START RECORDS

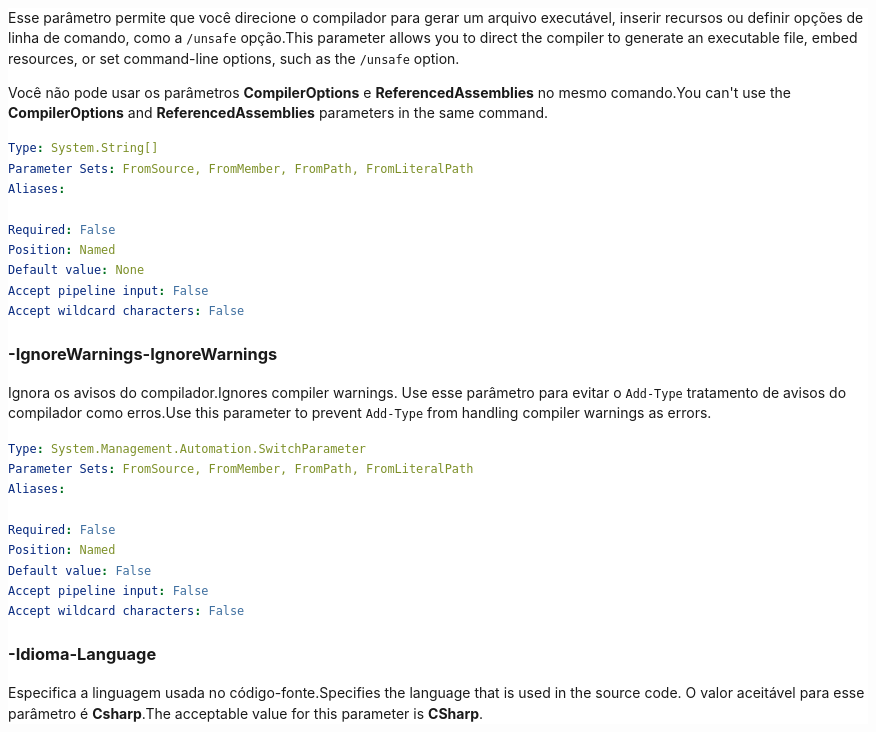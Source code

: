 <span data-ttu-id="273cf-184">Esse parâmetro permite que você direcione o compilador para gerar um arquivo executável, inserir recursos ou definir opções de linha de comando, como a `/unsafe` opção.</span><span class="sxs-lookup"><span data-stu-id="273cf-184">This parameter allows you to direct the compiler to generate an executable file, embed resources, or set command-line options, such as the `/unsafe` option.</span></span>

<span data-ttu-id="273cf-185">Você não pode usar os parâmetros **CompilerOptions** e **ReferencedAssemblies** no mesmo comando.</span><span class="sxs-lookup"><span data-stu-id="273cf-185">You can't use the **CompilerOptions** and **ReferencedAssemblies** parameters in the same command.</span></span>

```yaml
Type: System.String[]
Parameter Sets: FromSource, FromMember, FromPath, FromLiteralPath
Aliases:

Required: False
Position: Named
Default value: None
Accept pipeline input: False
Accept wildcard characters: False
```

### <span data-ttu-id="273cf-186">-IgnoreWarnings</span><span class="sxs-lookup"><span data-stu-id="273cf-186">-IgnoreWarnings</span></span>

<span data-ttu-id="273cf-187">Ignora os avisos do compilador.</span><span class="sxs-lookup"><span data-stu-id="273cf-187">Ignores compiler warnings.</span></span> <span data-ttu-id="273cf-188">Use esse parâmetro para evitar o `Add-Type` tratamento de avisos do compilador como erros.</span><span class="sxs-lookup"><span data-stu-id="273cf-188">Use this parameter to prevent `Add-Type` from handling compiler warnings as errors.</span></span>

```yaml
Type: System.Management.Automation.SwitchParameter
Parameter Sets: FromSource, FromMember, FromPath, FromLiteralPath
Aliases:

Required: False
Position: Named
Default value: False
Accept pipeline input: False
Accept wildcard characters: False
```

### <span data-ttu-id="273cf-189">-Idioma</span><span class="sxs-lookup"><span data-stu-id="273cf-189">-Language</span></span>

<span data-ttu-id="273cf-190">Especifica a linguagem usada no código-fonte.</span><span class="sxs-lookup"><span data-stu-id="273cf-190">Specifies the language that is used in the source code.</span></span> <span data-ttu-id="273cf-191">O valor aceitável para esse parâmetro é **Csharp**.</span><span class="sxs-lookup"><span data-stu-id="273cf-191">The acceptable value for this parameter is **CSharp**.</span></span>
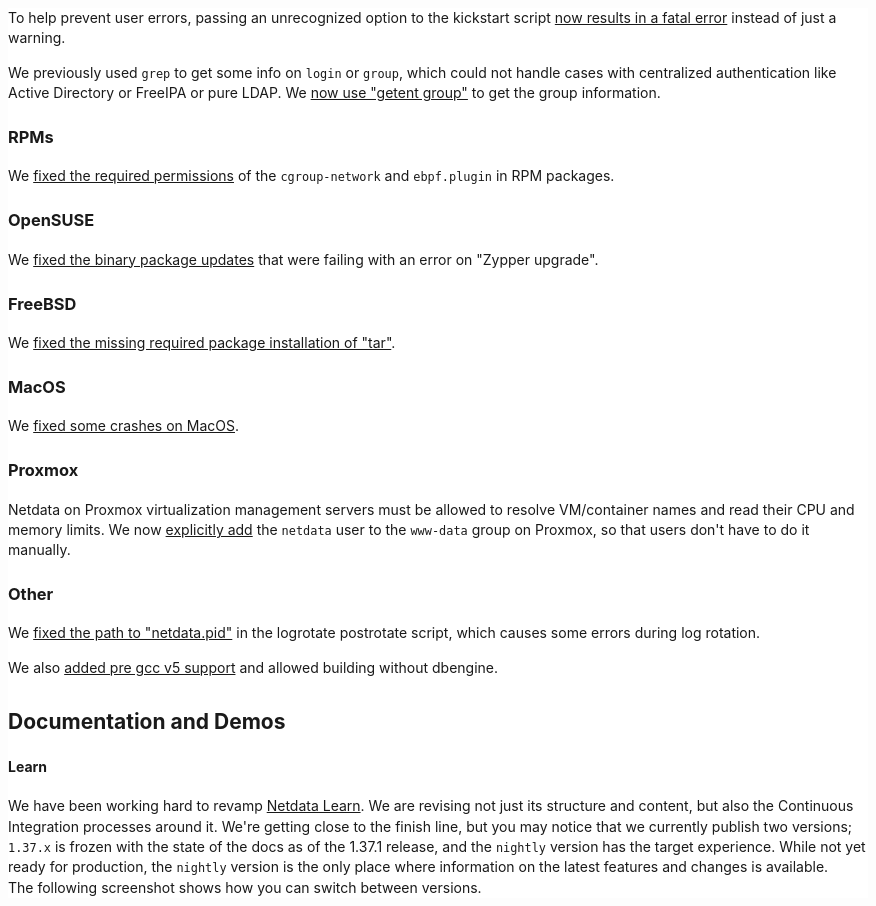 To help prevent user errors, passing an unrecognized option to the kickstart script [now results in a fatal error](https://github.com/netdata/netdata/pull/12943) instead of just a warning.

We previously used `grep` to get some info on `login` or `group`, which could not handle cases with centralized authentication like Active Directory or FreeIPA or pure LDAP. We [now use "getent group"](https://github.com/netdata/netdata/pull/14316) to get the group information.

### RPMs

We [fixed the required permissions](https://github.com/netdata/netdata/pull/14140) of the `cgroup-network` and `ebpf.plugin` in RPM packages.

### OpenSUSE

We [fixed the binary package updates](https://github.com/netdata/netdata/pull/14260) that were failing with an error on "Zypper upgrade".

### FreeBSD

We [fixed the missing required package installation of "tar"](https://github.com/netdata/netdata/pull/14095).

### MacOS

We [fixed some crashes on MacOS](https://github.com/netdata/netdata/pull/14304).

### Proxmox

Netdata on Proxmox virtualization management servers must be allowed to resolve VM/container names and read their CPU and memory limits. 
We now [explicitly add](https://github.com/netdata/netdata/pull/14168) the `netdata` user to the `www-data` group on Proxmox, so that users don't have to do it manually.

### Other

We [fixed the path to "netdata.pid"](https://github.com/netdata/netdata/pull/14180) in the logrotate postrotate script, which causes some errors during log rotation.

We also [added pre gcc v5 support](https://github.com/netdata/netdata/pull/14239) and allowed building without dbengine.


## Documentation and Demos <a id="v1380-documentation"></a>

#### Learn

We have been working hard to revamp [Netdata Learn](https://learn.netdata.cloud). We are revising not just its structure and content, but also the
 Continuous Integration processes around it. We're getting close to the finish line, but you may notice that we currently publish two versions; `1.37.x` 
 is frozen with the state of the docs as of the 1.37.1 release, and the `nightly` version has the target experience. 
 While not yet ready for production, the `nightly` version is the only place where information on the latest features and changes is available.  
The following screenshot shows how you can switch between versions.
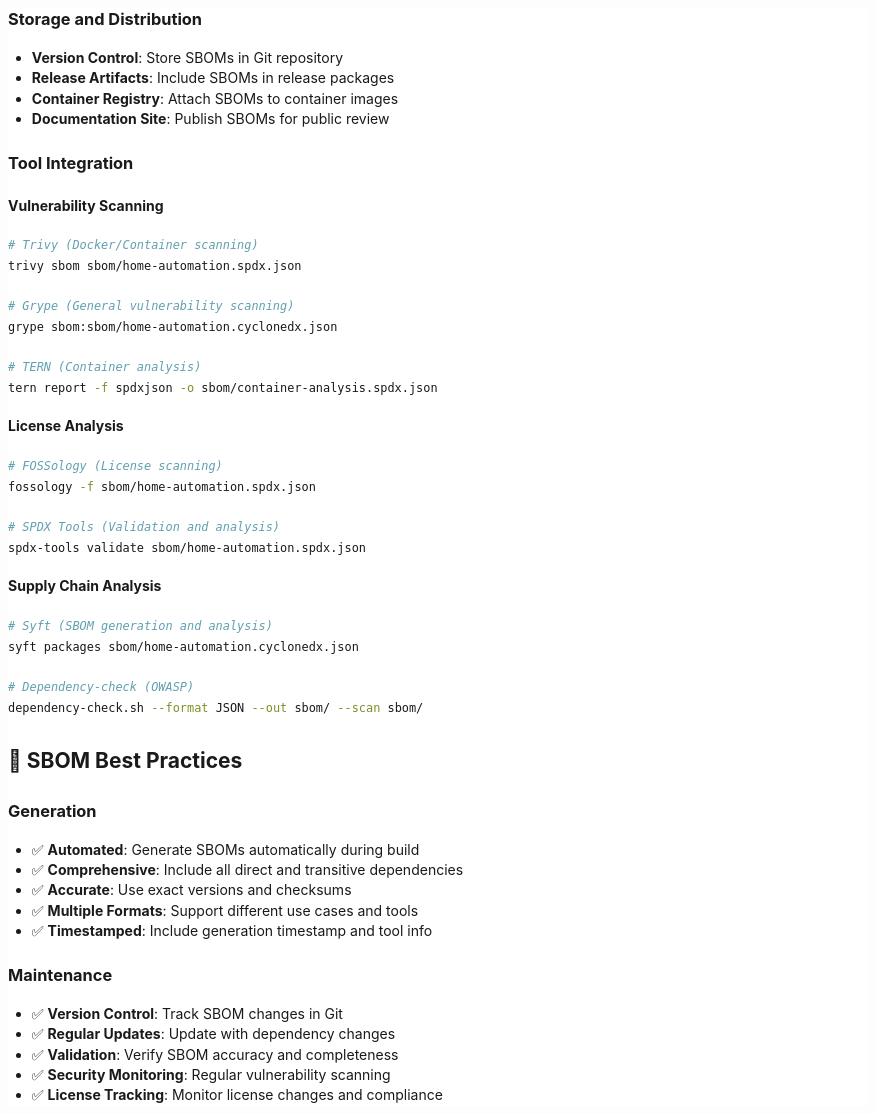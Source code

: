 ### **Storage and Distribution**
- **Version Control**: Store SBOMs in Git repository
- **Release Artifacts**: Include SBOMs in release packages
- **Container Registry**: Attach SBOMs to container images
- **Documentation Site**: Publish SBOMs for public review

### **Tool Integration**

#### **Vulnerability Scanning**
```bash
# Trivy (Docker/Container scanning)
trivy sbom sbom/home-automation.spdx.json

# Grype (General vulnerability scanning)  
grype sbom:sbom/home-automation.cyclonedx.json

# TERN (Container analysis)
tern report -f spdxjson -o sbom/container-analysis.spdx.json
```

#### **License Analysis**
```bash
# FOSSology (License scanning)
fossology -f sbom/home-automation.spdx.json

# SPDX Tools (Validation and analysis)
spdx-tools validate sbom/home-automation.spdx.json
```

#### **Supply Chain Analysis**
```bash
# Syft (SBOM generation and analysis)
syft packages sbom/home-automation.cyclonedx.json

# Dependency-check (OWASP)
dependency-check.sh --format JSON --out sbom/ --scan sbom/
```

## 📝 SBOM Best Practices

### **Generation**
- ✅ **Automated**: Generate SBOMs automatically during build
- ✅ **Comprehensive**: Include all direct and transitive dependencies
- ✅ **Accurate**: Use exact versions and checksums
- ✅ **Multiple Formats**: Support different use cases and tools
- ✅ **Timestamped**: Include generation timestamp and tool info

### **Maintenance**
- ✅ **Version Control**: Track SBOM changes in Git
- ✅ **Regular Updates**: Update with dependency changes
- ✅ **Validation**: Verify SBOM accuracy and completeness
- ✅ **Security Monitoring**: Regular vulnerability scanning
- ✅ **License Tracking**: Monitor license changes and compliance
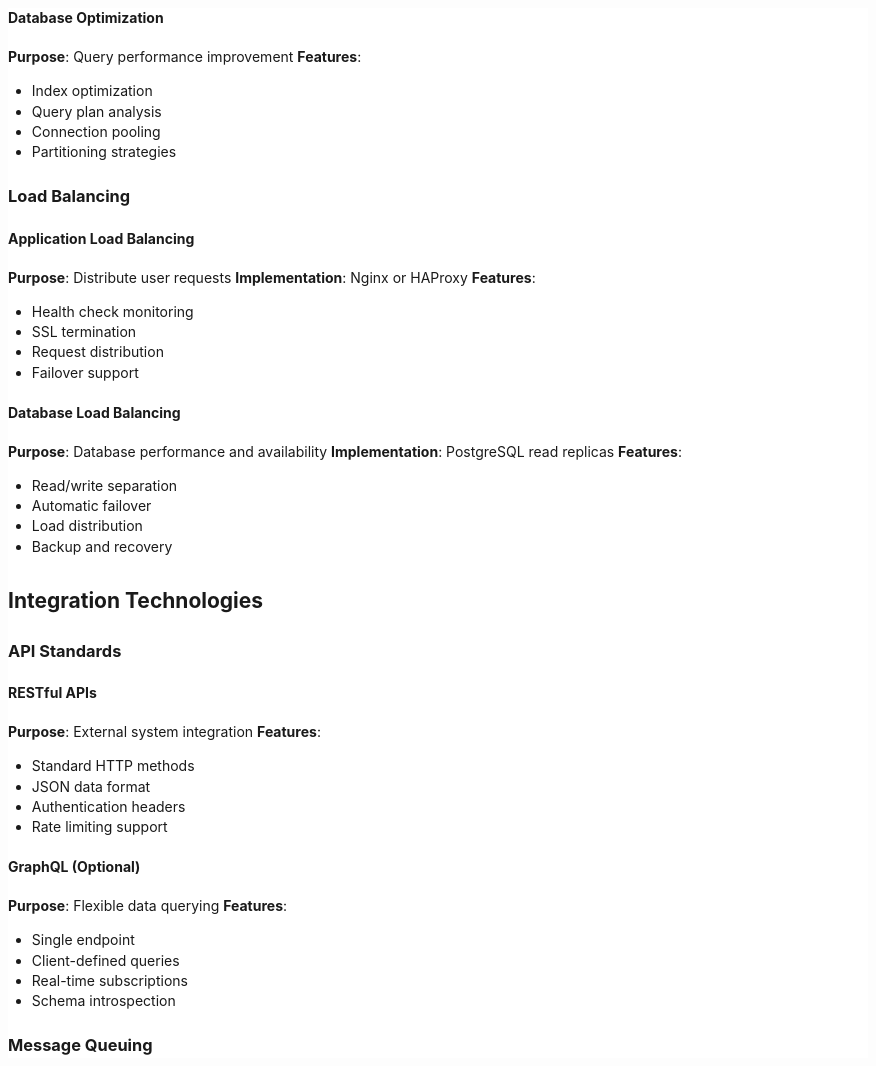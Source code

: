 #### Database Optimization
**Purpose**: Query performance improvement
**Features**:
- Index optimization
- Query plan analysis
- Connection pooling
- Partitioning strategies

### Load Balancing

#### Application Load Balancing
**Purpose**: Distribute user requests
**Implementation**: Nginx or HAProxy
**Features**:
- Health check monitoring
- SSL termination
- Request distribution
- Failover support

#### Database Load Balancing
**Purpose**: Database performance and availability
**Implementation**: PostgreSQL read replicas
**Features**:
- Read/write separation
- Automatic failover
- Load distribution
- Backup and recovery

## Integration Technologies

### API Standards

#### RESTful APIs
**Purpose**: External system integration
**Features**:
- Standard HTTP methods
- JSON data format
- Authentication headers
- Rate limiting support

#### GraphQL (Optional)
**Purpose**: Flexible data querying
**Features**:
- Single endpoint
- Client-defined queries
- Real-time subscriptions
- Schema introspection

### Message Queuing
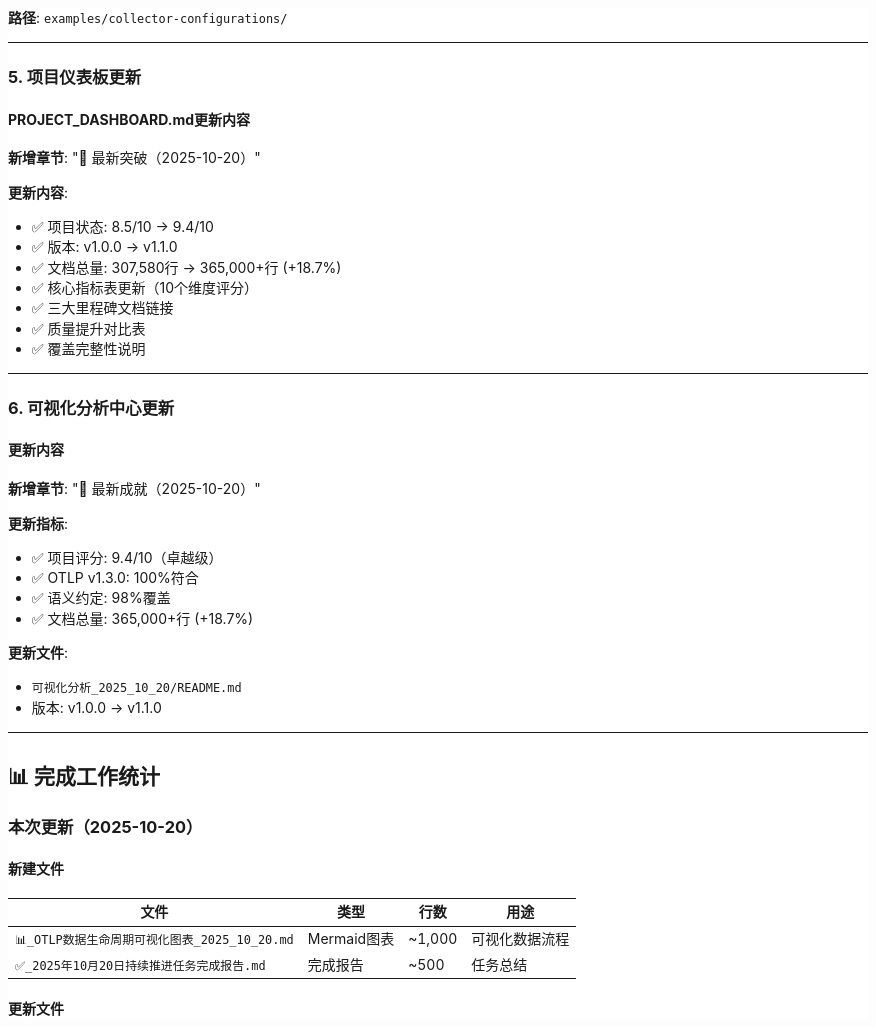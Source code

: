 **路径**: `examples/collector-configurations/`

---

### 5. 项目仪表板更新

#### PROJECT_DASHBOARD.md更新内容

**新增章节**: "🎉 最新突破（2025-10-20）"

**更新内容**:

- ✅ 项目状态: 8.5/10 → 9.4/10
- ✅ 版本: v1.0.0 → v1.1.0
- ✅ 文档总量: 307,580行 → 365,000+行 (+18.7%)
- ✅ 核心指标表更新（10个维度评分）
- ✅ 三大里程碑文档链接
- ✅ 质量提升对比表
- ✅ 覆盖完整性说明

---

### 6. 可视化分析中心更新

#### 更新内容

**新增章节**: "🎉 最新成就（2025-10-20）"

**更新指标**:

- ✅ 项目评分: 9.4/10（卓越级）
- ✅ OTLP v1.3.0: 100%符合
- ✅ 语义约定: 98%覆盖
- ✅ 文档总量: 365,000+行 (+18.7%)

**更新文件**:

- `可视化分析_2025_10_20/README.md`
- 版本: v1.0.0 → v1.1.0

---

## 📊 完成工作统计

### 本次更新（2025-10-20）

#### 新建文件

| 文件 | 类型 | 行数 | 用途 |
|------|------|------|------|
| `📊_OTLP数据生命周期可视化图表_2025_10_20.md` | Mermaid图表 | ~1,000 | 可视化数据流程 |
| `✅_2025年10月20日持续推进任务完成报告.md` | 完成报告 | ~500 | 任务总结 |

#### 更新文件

END RECORDS

EXERCISE GOAL:
Take every line above carrying "License" and return it.

PROBLEM SOLUTION:
#### **License Analysis**
# FOSSology (License scanning)
- ✅ **License Tracking**: Monitor license changes and compliance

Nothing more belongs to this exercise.